(Stored data entries)
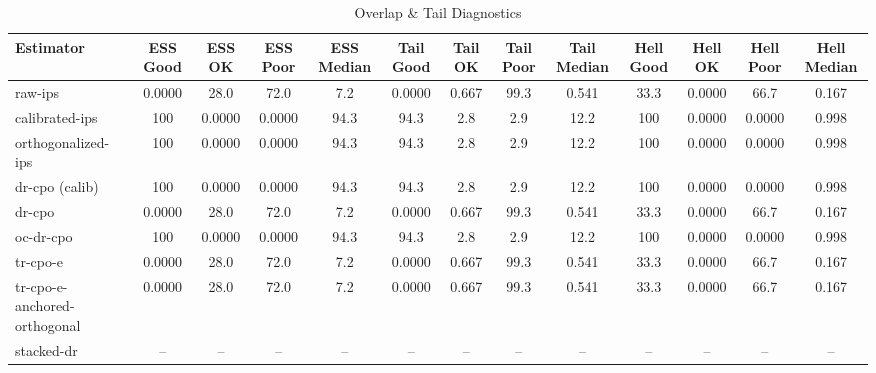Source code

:\begin{table}[htbp]
\centering
\caption{Overlap & Tail Diagnostics}
\label{tab:A3}
\begin{tabular}{l|cccccccccccc}
\toprule
Estimator & ESS Good & ESS OK & ESS Poor & ESS Median & Tail Good & Tail OK & Tail Poor & Tail Median & Hell Good & Hell OK & Hell Poor & Hell Median \\
\midrule
raw-ips & 0.0000 & 28.0 & 72.0 & 7.2 & 0.0000 & 0.667 & 99.3 & 0.541 & 33.3 & 0.0000 & 66.7 & 0.167 \\
calibrated-ips & 100 & 0.0000 & 0.0000 & 94.3 & 94.3 & 2.8 & 2.9 & 12.2 & 100 & 0.0000 & 0.0000 & 0.998 \\
orthogonalized-ips & 100 & 0.0000 & 0.0000 & 94.3 & 94.3 & 2.8 & 2.9 & 12.2 & 100 & 0.0000 & 0.0000 & 0.998 \\
dr-cpo (calib) & 100 & 0.0000 & 0.0000 & 94.3 & 94.3 & 2.8 & 2.9 & 12.2 & 100 & 0.0000 & 0.0000 & 0.998 \\
dr-cpo & 0.0000 & 28.0 & 72.0 & 7.2 & 0.0000 & 0.667 & 99.3 & 0.541 & 33.3 & 0.0000 & 66.7 & 0.167 \\
oc-dr-cpo & 100 & 0.0000 & 0.0000 & 94.3 & 94.3 & 2.8 & 2.9 & 12.2 & 100 & 0.0000 & 0.0000 & 0.998 \\
tr-cpo-e & 0.0000 & 28.0 & 72.0 & 7.2 & 0.0000 & 0.667 & 99.3 & 0.541 & 33.3 & 0.0000 & 66.7 & 0.167 \\
tr-cpo-e-anchored-orthogonal & 0.0000 & 28.0 & 72.0 & 7.2 & 0.0000 & 0.667 & 99.3 & 0.541 & 33.3 & 0.0000 & 66.7 & 0.167 \\
stacked-dr & -- & -- & -- & -- & -- & -- & -- & -- & -- & -- & -- & -- \\
\bottomrule
\end{tabular}
\end{table}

**Instructions for the task:** Retype the data in full. Images do not go in the copy.

**Response:**
Source code

:\begin{table}[htbp]
\centering
\caption{Overlap & Tail Diagnostics}
\label{tab:A3}
\begin{tabular}{l|cccccccccccc}
\toprule
Estimator & ESS Good & ESS OK & ESS Poor & ESS Median & Tail Good & Tail OK & Tail Poor & Tail Median & Hell Good & Hell OK & Hell Poor & Hell Median \\
\midrule
raw-ips & 0.0000 & 28.0 & 72.0 & 7.2 & 0.0000 & 0.667 & 99.3 & 0.541 & 33.3 & 0.0000 & 66.7 & 0.167 \\
calibrated-ips & 100 & 0.0000 & 0.0000 & 94.3 & 94.3 & 2.8 & 2.9 & 12.2 & 100 & 0.0000 & 0.0000 & 0.998 \\
orthogonalized-ips & 100 & 0.0000 & 0.0000 & 94.3 & 94.3 & 2.8 & 2.9 & 12.2 & 100 & 0.0000 & 0.0000 & 0.998 \\
dr-cpo (calib) & 100 & 0.0000 & 0.0000 & 94.3 & 94.3 & 2.8 & 2.9 & 12.2 & 100 & 0.0000 & 0.0000 & 0.998 \\
dr-cpo & 0.0000 & 28.0 & 72.0 & 7.2 & 0.0000 & 0.667 & 99.3 & 0.541 & 33.3 & 0.0000 & 66.7 & 0.167 \\
oc-dr-cpo & 100 & 0.0000 & 0.0000 & 94.3 & 94.3 & 2.8 & 2.9 & 12.2 & 100 & 0.0000 & 0.0000 & 0.998 \\
tr-cpo-e & 0.0000 & 28.0 & 72.0 & 7.2 & 0.0000 & 0.667 & 99.3 & 0.541 & 33.3 & 0.0000 & 66.7 & 0.167 \\
tr-cpo-e-anchored-orthogonal & 0.0000 & 28.0 & 72.0 & 7.2 & 0.0000 & 0.667 & 99.3 & 0.541 & 33.3 & 0.0000 & 66.7 & 0.167 \\
stacked-dr & -- & -- & -- & -- & -- & -- & -- & -- & -- & -- & -- & -- \\
\bottomrule
\end{tabular}
\end{table}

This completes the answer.